Ulla-Førre is a hydropower complex in Southern Norway. It is situated along the borders of Suldal Municipality and Hjelmeland Municipality (in Rogaland county) and Bykle Municipality (in Agder county), Norway. It has an installed capacity of approximately 2100 MW, and the annual average production is 4.45 TWh (1987–2006), while its reservoir capacity is about 7.8 TWh; at full production, it can last seven to eight months. The complex includes the artificial lake Blåsjø, which is made by dams around 1000 m above the sea level. The hydroelectric power stations in the complex are Saurdal, Kvilldal, Hylen and Stølsdal, operated by Statkraft.

==Blåsjø==
Blåsjø is the tenth largest lake in Norway by area. It is located on the border of Bykle Municipality in Agder county and Hjelmeland Municipality and Suldal Municipality in Rogaland county. The lake is about 20 km west of the village of Bykle. It has a surface area of 84.48 km2. Its surface swings between 930 and 1055 m above sea level depending on seasonal weather and power consumption, and it has a shoreline of about 200 km.

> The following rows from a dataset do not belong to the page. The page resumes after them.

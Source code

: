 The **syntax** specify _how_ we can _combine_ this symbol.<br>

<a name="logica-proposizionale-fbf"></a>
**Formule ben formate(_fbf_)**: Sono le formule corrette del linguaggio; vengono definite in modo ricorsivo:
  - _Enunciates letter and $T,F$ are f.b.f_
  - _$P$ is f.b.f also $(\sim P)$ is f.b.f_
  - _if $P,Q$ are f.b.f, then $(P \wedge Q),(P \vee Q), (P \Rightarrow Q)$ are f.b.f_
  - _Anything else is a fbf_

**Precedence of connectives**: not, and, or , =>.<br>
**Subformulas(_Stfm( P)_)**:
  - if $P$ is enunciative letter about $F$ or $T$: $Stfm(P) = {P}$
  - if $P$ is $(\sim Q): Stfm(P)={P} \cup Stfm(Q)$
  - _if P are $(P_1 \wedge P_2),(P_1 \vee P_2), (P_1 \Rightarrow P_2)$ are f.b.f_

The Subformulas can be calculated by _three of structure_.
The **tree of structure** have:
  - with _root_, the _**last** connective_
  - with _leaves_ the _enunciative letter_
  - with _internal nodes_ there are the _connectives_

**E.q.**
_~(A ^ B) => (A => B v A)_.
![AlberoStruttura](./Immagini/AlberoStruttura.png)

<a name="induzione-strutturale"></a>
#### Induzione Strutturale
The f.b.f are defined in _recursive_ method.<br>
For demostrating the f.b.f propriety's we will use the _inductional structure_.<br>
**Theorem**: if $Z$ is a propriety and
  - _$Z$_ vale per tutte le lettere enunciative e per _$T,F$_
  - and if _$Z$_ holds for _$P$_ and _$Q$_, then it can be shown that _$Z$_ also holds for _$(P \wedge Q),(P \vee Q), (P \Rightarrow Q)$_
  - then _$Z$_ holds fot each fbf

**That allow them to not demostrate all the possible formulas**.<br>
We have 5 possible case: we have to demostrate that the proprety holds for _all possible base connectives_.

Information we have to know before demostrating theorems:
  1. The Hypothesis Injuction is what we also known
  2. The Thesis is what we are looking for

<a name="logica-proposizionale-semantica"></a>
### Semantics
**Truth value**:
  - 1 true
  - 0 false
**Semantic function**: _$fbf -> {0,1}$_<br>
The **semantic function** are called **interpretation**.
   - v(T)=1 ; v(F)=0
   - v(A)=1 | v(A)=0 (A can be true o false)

At the highest regulated water level, Blåsjø contains 3,105,000,000 m3 of water.

==Kvilldal Hydroelectric Power Station==
The Kvilldal Power Station is a located in Suldal Municipality. The facility operates at an installed capacity of 1,240 MW, making it the largest power station in Norway in terms of capacity. Statnett plans to upgrade the western grid from 300 kV to 420 kV at a cost of , partly to accommodate the North Sea Link cable from Kvilldal to Blyth, UK.

==Saurdal Hydroelectric Power Station==
The Saurdal Power Station is a hydroelectric and pumped-storage power station located in Suldal Municipality. The facility operates at an installed capacity of 674 MW (in 2015). The average energy absorbed by pumps per year is 1189 GWh (in 2009 to 2012). The average annual production is 1335 GWh (up to 2012).

==Hylen Hydroelectric Power Station==
The Hylen Power Station is located at the bottom of Hylsfjorden in Suldal Municipality. It operates at an installed capacity of 160 MW, with an average annual production of 583 GWh. The plant exploits water through a tunnel from the lake Suldalsvatnet.